=== Listed entries ===

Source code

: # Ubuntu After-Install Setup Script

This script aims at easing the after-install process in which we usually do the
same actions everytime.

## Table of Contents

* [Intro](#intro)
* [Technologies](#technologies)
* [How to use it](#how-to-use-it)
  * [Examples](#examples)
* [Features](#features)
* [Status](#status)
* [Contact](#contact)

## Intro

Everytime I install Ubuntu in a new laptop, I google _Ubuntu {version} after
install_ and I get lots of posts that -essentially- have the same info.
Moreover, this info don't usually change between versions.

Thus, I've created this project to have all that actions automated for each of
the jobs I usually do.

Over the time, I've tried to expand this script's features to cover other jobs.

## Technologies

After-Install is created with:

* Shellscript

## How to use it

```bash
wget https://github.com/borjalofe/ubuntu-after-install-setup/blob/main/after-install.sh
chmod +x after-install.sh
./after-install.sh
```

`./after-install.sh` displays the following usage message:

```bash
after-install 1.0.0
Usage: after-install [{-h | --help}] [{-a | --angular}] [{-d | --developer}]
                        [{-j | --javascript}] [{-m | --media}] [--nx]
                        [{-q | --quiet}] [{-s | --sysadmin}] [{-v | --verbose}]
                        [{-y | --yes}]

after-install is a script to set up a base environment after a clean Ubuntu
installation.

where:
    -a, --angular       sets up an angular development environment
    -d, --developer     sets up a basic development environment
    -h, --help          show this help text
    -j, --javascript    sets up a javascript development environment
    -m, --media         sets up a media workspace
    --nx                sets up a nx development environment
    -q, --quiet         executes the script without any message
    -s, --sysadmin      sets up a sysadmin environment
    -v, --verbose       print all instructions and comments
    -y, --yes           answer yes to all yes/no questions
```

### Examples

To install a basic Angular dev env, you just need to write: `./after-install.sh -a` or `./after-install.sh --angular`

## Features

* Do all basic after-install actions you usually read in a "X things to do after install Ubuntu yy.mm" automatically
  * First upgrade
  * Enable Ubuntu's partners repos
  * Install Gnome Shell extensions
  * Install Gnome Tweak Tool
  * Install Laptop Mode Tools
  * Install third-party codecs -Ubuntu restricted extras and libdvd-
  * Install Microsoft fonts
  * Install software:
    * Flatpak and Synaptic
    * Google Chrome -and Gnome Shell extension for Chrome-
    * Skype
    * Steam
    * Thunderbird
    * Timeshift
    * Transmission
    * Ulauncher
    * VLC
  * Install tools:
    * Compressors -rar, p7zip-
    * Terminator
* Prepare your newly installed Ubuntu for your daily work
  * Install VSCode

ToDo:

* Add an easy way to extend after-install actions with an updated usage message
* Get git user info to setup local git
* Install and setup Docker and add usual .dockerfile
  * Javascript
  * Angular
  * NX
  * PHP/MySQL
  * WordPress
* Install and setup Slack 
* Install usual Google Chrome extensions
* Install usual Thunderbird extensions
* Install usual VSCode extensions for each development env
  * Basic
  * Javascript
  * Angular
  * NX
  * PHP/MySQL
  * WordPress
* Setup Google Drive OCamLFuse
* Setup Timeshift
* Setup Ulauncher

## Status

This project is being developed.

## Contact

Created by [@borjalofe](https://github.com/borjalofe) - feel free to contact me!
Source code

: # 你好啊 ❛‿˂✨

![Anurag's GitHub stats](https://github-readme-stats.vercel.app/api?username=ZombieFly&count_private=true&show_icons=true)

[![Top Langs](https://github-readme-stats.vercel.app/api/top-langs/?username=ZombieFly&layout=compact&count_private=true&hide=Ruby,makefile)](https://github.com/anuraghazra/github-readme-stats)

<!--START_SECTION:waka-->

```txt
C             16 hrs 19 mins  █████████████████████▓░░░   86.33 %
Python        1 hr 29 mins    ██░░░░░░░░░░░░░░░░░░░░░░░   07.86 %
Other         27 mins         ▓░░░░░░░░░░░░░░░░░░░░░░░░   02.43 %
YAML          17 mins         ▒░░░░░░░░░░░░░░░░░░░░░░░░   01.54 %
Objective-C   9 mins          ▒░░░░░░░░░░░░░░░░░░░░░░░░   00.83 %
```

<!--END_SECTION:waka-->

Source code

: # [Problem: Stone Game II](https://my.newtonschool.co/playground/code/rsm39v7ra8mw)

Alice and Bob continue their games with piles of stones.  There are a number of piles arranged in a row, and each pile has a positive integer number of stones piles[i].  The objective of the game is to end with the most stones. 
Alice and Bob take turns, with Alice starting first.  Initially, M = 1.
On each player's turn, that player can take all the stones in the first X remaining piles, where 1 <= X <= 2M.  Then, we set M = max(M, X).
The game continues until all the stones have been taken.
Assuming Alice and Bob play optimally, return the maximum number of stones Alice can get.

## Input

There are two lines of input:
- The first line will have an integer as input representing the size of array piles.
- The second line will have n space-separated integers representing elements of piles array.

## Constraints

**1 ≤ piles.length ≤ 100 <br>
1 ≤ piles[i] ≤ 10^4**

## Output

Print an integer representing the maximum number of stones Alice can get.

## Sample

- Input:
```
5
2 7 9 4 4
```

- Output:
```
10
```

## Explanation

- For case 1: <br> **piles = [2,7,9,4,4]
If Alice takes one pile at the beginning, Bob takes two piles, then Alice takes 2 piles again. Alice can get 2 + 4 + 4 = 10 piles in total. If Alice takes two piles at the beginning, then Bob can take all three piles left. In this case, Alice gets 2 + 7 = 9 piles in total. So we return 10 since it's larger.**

===

▸ **Description of the task**:
Give the number of lines in the records that hold the word "media", with no other words.

▸ **Written response**:
2